# Dual Monitors



## MoHawk (Dec 8, 2013)

Since I started assembling my cnc about 2 years ago, I had intended to use dual computer monitors. Recently, while digging thru some packing crates, I found a spare monitor. I immediately ordered mounting brackets from Amazon and when they arrived I added them to my "to do pile". It rained all morning so I decided it would be a good time to get the 2nd monitor mounted. I've made a lot of changes to my machine since starting and I hope this is the last one for a while! Rotary axis?


----------



## RainMan 2.0 (May 6, 2014)

Very nice setup Bob. Hopefully someday I get my Pro 5x5 ordered . If it’s effected by tariffs next year, I guess I’ll never own one


----------



## difalkner (Jan 3, 2012)

Nice setup, Bob. Are you using one computer for both Mach and your design software? It's hard to tell if that's two computers below the CNC or a UPS and a computer.

David


----------



## MoHawk (Dec 8, 2013)

difalkner said:


> Nice setup, Bob. Are you using one computer for both Mach and your design software? It's hard to tell if that's two computers below the CNC or a UPS and a computer.
> 
> David


The unit on the left is a UPS.


----------



## MoHawk (Dec 8, 2013)

RainMan 2.0 said:


> Very nice setup Bob. Hopefully someday I get my Pro 5x5 ordered . If it’s effected by tariffs next year, I guess I’ll never own one


 Let's hope this tariff mess gets resolved!


----------



## RainMan 2.0 (May 6, 2014)

MoHawk said:


> Let's hope this tariff mess gets resolved!

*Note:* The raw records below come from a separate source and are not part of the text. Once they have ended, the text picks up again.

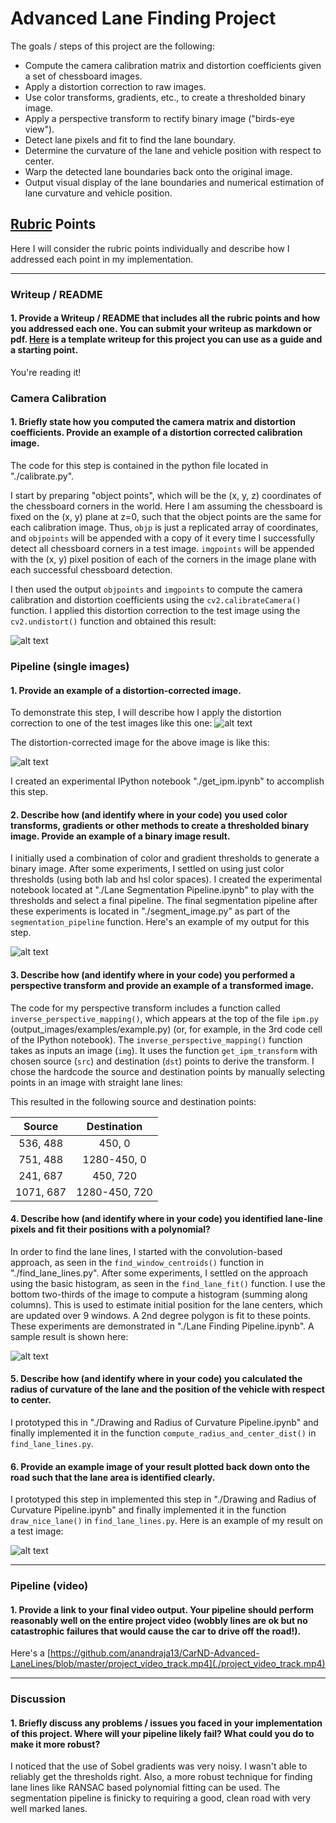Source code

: 
# Advanced Lane Finding Project

The goals / steps of this project are the following:

* Compute the camera calibration matrix and distortion coefficients given a set of chessboard images.
* Apply a distortion correction to raw images.
* Use color transforms, gradients, etc., to create a thresholded binary image.
* Apply a perspective transform to rectify binary image ("birds-eye view").
* Detect lane pixels and fit to find the lane boundary.
* Determine the curvature of the lane and vehicle position with respect to center.
* Warp the detected lane boundaries back onto the original image.
* Output visual display of the lane boundaries and numerical estimation of lane curvature and vehicle position.

[//]: # (Image References)

[image1]: ./output_images/calib_img/undistorted_calibration5.jpg "Undistorted"
[image2]: ./test_images/straight_lines1.jpg "Road"
[image3]: ./output_images/ipm_images/straight_lines1.jpg "Road Transformed"
[image4]: ./output_images/seg_image.png "Segmented image"
[image5]: ./output_images/lane_fits.png "Fit Visual"
[image6]: ./output_images/nice_lane_viz.png "Output"
[video1]: ./project_video_track.mp4 "Video"

## [Rubric](https://review.udacity.com/#!/rubrics/571/view) Points

Here I will consider the rubric points individually and describe how I addressed each point in my implementation.  

---

### Writeup / README

#### 1. Provide a Writeup / README that includes all the rubric points and how you addressed each one.  You can submit your writeup as markdown or pdf.  [Here](https://github.com/udacity/CarND-Advanced-Lane-Lines/blob/master/writeup_template.md) is a template writeup for this project you can use as a guide and a starting point.  

You're reading it!

### Camera Calibration

#### 1. Briefly state how you computed the camera matrix and distortion coefficients. Provide an example of a distortion corrected calibration image.

The code for this step is contained in the python file located in "./calibrate.py".  

I start by preparing "object points", which will be the (x, y, z) coordinates of the chessboard corners in the world. Here I am assuming the chessboard is fixed on the (x, y) plane at z=0, such that the object points are the same for each calibration image.  Thus, `objp` is just a replicated array of coordinates, and `objpoints` will be appended with a copy of it every time I successfully detect all chessboard corners in a test image.  `imgpoints` will be appended with the (x, y) pixel position of each of the corners in the image plane with each successful chessboard detection.  

I then used the output `objpoints` and `imgpoints` to compute the camera calibration and distortion coefficients using the `cv2.calibrateCamera()` function.  I applied this distortion correction to the test image using the `cv2.undistort()` function and obtained this result:

![alt text][image1]

### Pipeline (single images)

#### 1. Provide an example of a distortion-corrected image.

To demonstrate this step, I will describe how I apply the distortion correction to one of the test images like this one:
![alt text][image2]

The distortion-corrected image for the above image is like this:

![alt text][image3]

I created an experimental IPython notebook "./get_ipm.ipynb" to accomplish this step.

#### 2. Describe how (and identify where in your code) you used color transforms, gradients or other methods to create a thresholded binary image.  Provide an example of a binary image result.

I initially used a combination of color and gradient thresholds to generate a binary image. After some experiments, I settled on using just color thresholds (using both lab and hsl color spaces). I created the experimental notebook located at "./Lane Segmentation Pipeline.ipynb" to play with the thresholds and select a final pipeline. The final segmentation pipeline after these experiments is located in "./segment_image.py" as part of the `segmentation_pipeline` function. Here's an example of my output for this step.

![alt text][image4]

#### 3. Describe how (and identify where in your code) you performed a perspective transform and provide an example of a transformed image.

The code for my perspective transform includes a function called `inverse_perspective_mapping()`, which appears at the top of the file `ipm.py` (output_images/examples/example.py) (or, for example, in the 3rd code cell of the IPython notebook).  The `inverse_perspective_mapping()` function takes as inputs an image (`img`). It uses the function `get_ipm_transform` with chosen source (`src`) and destination (`dst`) points to derive the transform.  I chose the hardcode the source and destination points by manually selecting points in an image with straight lane lines:

This resulted in the following source and destination points:

| Source        | Destination   |
|:-------------:|:-------------:|
| 536, 488      | 450, 0        |
| 751, 488      | 1280-450, 0   |
| 241, 687      | 450, 720      |
| 1071, 687     | 1280-450, 720 |

#### 4. Describe how (and identify where in your code) you identified lane-line pixels and fit their positions with a polynomial?

In order to find the lane lines, I started with the convolution-based approach, as seen in the `find_window_centroids()` function in "./find_lane_lines.py". After some experiments, I settled on the approach using the basic histogram, as seen in the `find_lane_fit()` function. I use the bottom two-thirds of the image to compute a histogram (summing along columns). This is used to estimate initial position for the lane centers, which are updated over 9 windows. A 2nd degree polygon is fit to these points. These experiments are demonstrated in "./Lane Finding Pipeline.ipynb". A sample result is shown here:

![alt text][image5]

#### 5. Describe how (and identify where in your code) you calculated the radius of curvature of the lane and the position of the vehicle with respect to center.

I prototyped this in "./Drawing and Radius of Curvature Pipeline.ipynb" and finally implemented it in the function `compute_radius_and_center_dist()` in `find_lane_lines.py`.

#### 6. Provide an example image of your result plotted back down onto the road such that the lane area is identified clearly.

I prototyped this step in implemented this step in "./Drawing and Radius of Curvature Pipeline.ipynb" and finally implemented it in the function `draw_nice_lane()` in `find_lane_lines.py`.  Here is an example of my result on a test image:

![alt text][image6]

---

### Pipeline (video)

#### 1. Provide a link to your final video output.  Your pipeline should perform reasonably well on the entire project video (wobbly lines are ok but no catastrophic failures that would cause the car to drive off the road!).

Here's a [https://github.com/anandraja13/CarND-Advanced-LaneLines/blob/master/project_video_track.mp4](./project_video_track.mp4)

---

### Discussion

#### 1. Briefly discuss any problems / issues you faced in your implementation of this project.  Where will your pipeline likely fail?  What could you do to make it more robust?

I noticed that the use of Sobel gradients was very noisy. I wasn't able to reliably get the thresholds right. Also, a more robust technique for finding lane lines like RANSAC based polynomial fitting can be used. The segmentation pipeline is finicky to requiring a good, clean road with very well marked lanes.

Well I should have been on this a few years back , so no one to blame but myself.
Have you had any issues at all Bob with the mechanical part of pro version router table ? 
I haven’t heard a bad thing about the Pro version yet ,and I’m liking that they upgraded to linear bearings


----------



## MoHawk (Dec 8, 2013)

Rick, 
My cnc is for personal hobby use, so it likely has a less hours than some of the crp machines. To this point I've had 0 problems with mine. I've had 2 problems that were software related and of my own making. A call to CRP had them corrected within a matter of minutes. They have great technical support. 

I have a wireless camera mounted above my machine so I can leave the basement occasionally. It gets very boring watching that spindle move back and forth if you don't have any other projects in the shop. I recently ran 2 projects that both had 4 tool changes and ran for 6 hours each with no problems.

Bob


----------



## MEBCWD (Jan 14, 2012)

Bob, I know you have this system in your basement and have air-conditioning how are you dealing with the dust generated when you run the CNC? Is the air conditioning separate from the house AC?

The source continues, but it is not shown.